Nettle jungle
Dad is right about the blackcurrant bushes.
I slash through the nettle jungle that is our allotment with a bill hook, a vicious looking scimitar that cost £4 from the local tool shop. My hands tingle and throb despite gardening gloves – even my stings have stings.
Dad and Mr Mandy Sutter look on. ‘Four quid for that?’ says Dad. ‘Ridiculous. I wouldn’t give ninety-nine pence for it.’
Something sets a cock off on a neighbouring plot and he starts crowing fit to bust. To this soundtrack, Dad tells us how, following his own visit to the tool shop and the price shock it gave him, he started making his own rake by hammering some spare 4 inch nails into a piece of wood and attaching it to an old broom handle.
Mr Mandy Sutter is clearly awestruck at the very idea of anyone having spare 4 inch nails lying around in the first place, let alone doing anything with them.
But Dad is perhaps the most resourceful man on the planet. When a front incisor fell out recently, he decided not to consult the dentist, but the local stationer. He bought a pack of erasers, took a scalpel and cut a new, rubber, tooth to slot between his remaining ones. He soaked it in tea and red wine every night for a week to get the colour right.

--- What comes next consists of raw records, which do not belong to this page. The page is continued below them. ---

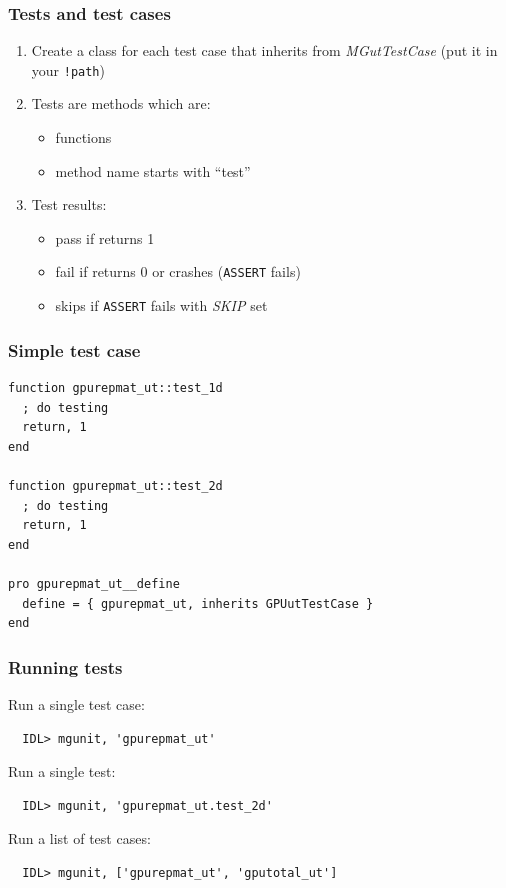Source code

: \documentclass[12pt, handout]{beamer}
\begin{document}
\begin{frame}[t, fragile]
  \frametitle{Tests and test cases}
  \begin{enumerate}
    \item Create a class for each test case that inherits from {\em MGutTestCase} (put it in your {\tt !path})
    \item Tests are methods which are:
      \begin{itemize} 
        \item functions
        \item method name starts with ``test''
      \end{itemize}
    \item Test results:
      \begin{itemize}
        \item pass if returns 1
        \item fail if returns 0 or crashes ({\tt ASSERT} fails)
        \item skips if {\tt ASSERT} fails with {\em SKIP} set
      \end{itemize}
  \end{enumerate}
\end{frame}

\begin{frame}[t, fragile]
  \frametitle{Simple test case}

\begin{lstlisting}[basicstyle=\ttfamily\fontsize{10pt}{10pt}\selectfont]
function gpurepmat_ut::test_1d
  ; do testing
  return, 1
end

function gpurepmat_ut::test_2d
  ; do testing
  return, 1
end

pro gpurepmat_ut__define
  define = { gpurepmat_ut, inherits GPUutTestCase }
end
\end{lstlisting}

\end{frame}


\begin{frame}[t, fragile]
  \frametitle{Running tests}

Run a single test case:
\begin{lstlisting}
  IDL> mgunit, 'gpurepmat_ut'
\end{lstlisting}
Run a single test:
\begin{lstlisting}
  IDL> mgunit, 'gpurepmat_ut.test_2d'
\end{lstlisting}
Run a list of test cases:
\begin{lstlisting}
  IDL> mgunit, ['gpurepmat_ut', 'gputotal_ut']
\end{lstlisting}

\end{frame}
\end{document}
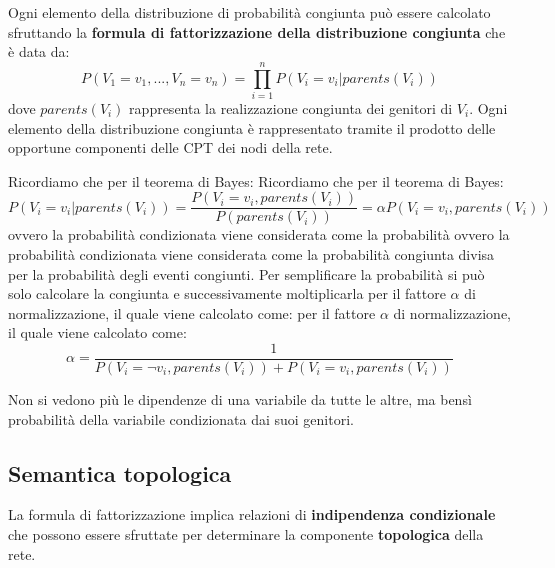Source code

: Ogni elemento della distribuzione di probabilità congiunta può essere calcolato
sfruttando la \textbf{formula di fattorizzazione della distribuzione congiunta}
che è data da:
\begin{equation}
    P(V_1 = v_1,...,V_n = v_n) = \prod_{i=1}^{n} P(V_i=v_i|parents(V_i))
\end{equation}
dove $parents(V_i)$ rappresenta la realizzazione congiunta dei genitori di $V_i$.
Ogni elemento della distribuzione congiunta è rappresentato tramite il prodotto
delle opportune componenti delle CPT dei nodi della rete.
\begin{nota}
    Ricordiamo che per il teorema di Bayes:
    Ricordiamo che per il teorema di Bayes:
    \begin{equation*}
        P(V_i = v_i|parents(V_i)) = \frac{P(V_i = v_i,parents(V_i))}{P(parents(V_i))}
        = \alpha P(V_i = v_i,parents(V_i))
    \end{equation*}
    ovvero la probabilità condizionata viene considerata come la probabilità
    ovvero la probabilità condizionata viene considerata come la probabilità
    congiunta divisa per la probabilità degli eventi congiunti. Per semplificare
    la probabilità si può solo calcolare la congiunta e successivamente moltiplicarla
    per il fattore $\alpha$ di normalizzazione, il quale viene calcolato come:
    per il fattore $\alpha$ di normalizzazione, il quale viene calcolato come:
    \begin{equation*}
        \alpha = \frac{1}{P(V_i = \lnot v_i, parents(V_i)) + P(V_i = v_i,parents(V_i))}
    \end{equation*}
\end{nota}
\begin{nota}
    Non si vedono più le dipendenze di una variabile da tutte le altre, ma bensì
    probabilità della variabile condizionata dai suoi genitori.
\end{nota}
\subsection{Semantica topologica}
La formula di fattorizzazione implica relazioni di \textbf{indipendenza condizionale}
che possono essere sfruttate per determinare la componente \textbf{topologica}
della rete.

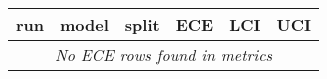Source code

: \begin{tabular}{llllrr}
\toprule
run & model & split & ECE & LCI & UCI\\
\midrule
\multicolumn{6}{c}{\emph{No ECE rows found in metrics}}\\
\bottomrule
\end{tabular}
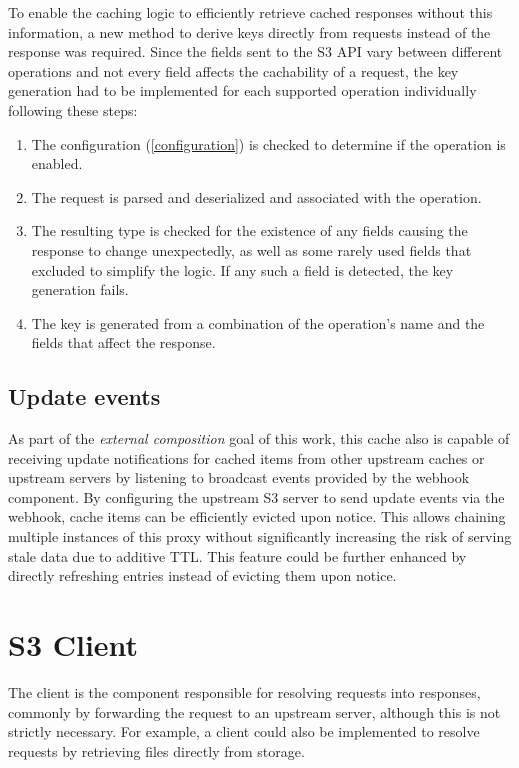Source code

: To enable the caching logic to efficiently retrieve cached responses without this information, a new method to derive keys directly from requests instead of the response was required. Since the fields sent to the S3 API vary between different operations and not every field affects the cachability of a request, the key generation had to be implemented for each supported operation individually following these steps:
\begin{enumerate}
	\item The configuration (\ref{configuration}) is checked to determine if the operation is enabled.
	\item The request is parsed and deserialized and associated with the operation.
	\item The resulting type is checked for the existence of any fields causing the response to change unexpectedly, as well as some rarely used fields that excluded to simplify the logic. If any such a field is detected, the key generation fails.
	\item The key is generated from a combination of the operation's name and the fields that affect the response.
\end{enumerate}

\subsection{Update events}
\label{cache:event}
As part of the \textit{external composition} goal of this work, this cache also is capable of receiving update notifications for cached items from other upstream caches or upstream servers by listening to broadcast events provided by the webhook component. By configuring the upstream S3 server to send update events via the webhook, cache items can be efficiently evicted upon notice. This allows chaining multiple instances of this proxy without significantly increasing the risk of serving stale data due to additive TTL.
This feature could be further enhanced by directly refreshing entries instead of evicting them upon notice.

\section{S3 Client}

The client is the component responsible for resolving requests into responses, commonly by forwarding the request to an upstream server, although this is not strictly necessary. For example, a client could also be implemented to resolve requests by retrieving files directly from storage.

It is strictly for best, of course. At tea with Mr MS and me, he removes it with a flourish and places it beside his plate before eating. But it has appeared in public once or twice. When some old family friends called at his flat for tea, for example.
‘Do you think I got away with it?’ he beamed, when they’d gone. ‘Do you think they suspected anything?’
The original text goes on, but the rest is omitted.